Providing high returns to them via dividend payouts can help them to increase their equity through investments, business ventures and purchase and ownership of properties.
Higher ASB or Tabung Haji dividends will provide more opportunities to the bumiputera to increase their equity ownership without touching their savings proper, he said, pointing out that ASB dividend payouts have decreased in quantum from 2017 to 2020.
In 2017, ASB announced an income distribution of 7.00 sen a unit and bonus of 1.25 sen a unit while in 2018, it reduced its income distribution to 6.50 sen a unit and bonus 0.50 sen a unit.

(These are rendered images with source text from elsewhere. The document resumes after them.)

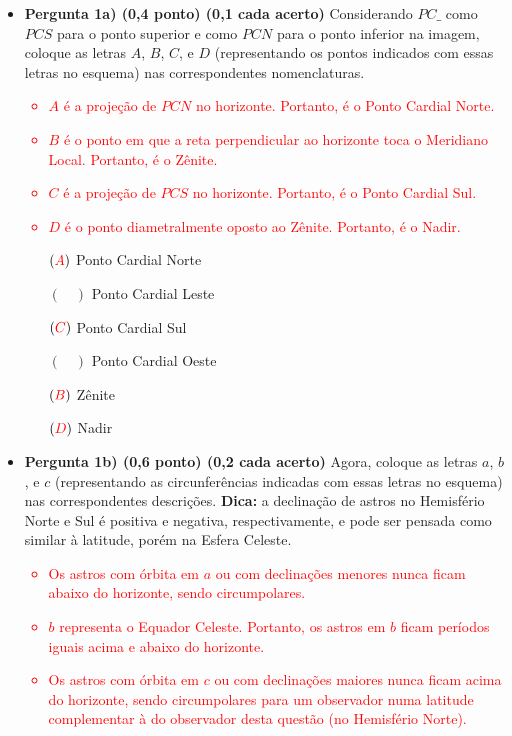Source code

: \documentclass[a4paper, 12pt]{article}
\newcommand{\red}[1]{\textcolor{red}{#1}}
\begin{document}
\begin{flushleft}
\begin{itemize}
\begin{itemize}
				\item \textbf{Pergunta 1a) (0,4 ponto) (0,1 cada acerto)} Considerando $PC\_$ como $PCS$ para o ponto superior e como $PCN$ para o ponto inferior na imagem, coloque as letras $A$, $B$, $C$, e $D$ (representando os pontos indicados com essas letras no esquema) nas correspondentes nomenclaturas.
					\red{\begin{itemize}
						\item $A$ é a projeção de $PCN$ no horizonte. Portanto, é o Ponto Cardial Norte.
						\item $B$ é o ponto em que a reta perpendicular ao horizonte toca o Meridiano Local. Portanto, é o Zênite.
						\item $C$ é a projeção de $PCS$ no horizonte. Portanto, é o Ponto Cardial Sul.
						\item $D$ é o ponto diametralmente oposto ao Zênite. Portanto, é o Nadir.
					\end{itemize}}
					\begin{multicols}{3} \begin{itemize}
						\item[$(\red{A})$] Ponto Cardial Norte
						\item[$(\quad)$] Ponto Cardial Leste
						\item[$(\red{C})$] Ponto Cardial Sul
						\item[$(\quad)$] Ponto Cardial Oeste
						\item[$(\red{B})$] Zênite
						\item[$(\red{D})$] Nadir
					\end{itemize} \end{multicols}
				\item \textbf{Pergunta 1b) (0,6 ponto) (0,2 cada acerto)} Agora, coloque as letras $a$, $b$, e $c$ (representando as circunferências indicadas com essas letras no esquema) nas correspondentes descrições. \linebreak
					\textbf{Dica:} a declinação de astros no Hemisfério Norte e Sul é positiva e negativa, respectivamente, e pode ser pensada como similar à latitude, porém na Esfera Celeste.
					\red{\begin{itemize}
						\item Os astros com órbita em $a$ ou com declinações menores nunca ficam abaixo do horizonte, sendo circumpolares.
						\item $b$ representa o Equador Celeste. Portanto, os astros em $b$ ficam períodos iguais acima e abaixo do horizonte.
						\item Os astros com órbita em $c$ ou com declinações maiores nunca ficam acima do horizonte, sendo circumpolares para um observador numa latitude complementar à do observador desta questão (no Hemisfério Norte).

\end{itemize}}
\end{itemize}
\end{itemize}
\end{flushleft}
\end{document}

ASB’s income distribution dropped further to 5.00 sen a unit and bonus 0.50 sen a unit in 2019, and last year to 4.25 sen a unit and a special one-off “Ehsan” payment of 0.75 sen per unit for up to the first 30,000 units held by the unitholders.
Idris said the downtrend in dividend payout has caused bumiputera equity ownership to decline sharply from 23 percent in 2011 to only 16.2 percent last year.
“This means that there is a pressing need for the government to formulate a special strategy to empower PNB so that its income distribution (dividend and bonus) for 2021 can return to the previous levels of between 7.00 sen and 9.00 sen per unit,” he said.
Tabung Haji, meanwhile, had posted better returns with the distribution of profit to depositors at 3.10 percent in 2020 compared with 3.05 percent in 2019 and 1.25 percent in 2018.
Nevertheless, added Idris, the government must continue with its efforts to help Tabung Haji to enhance bumiputera savings and profit distribution for this year.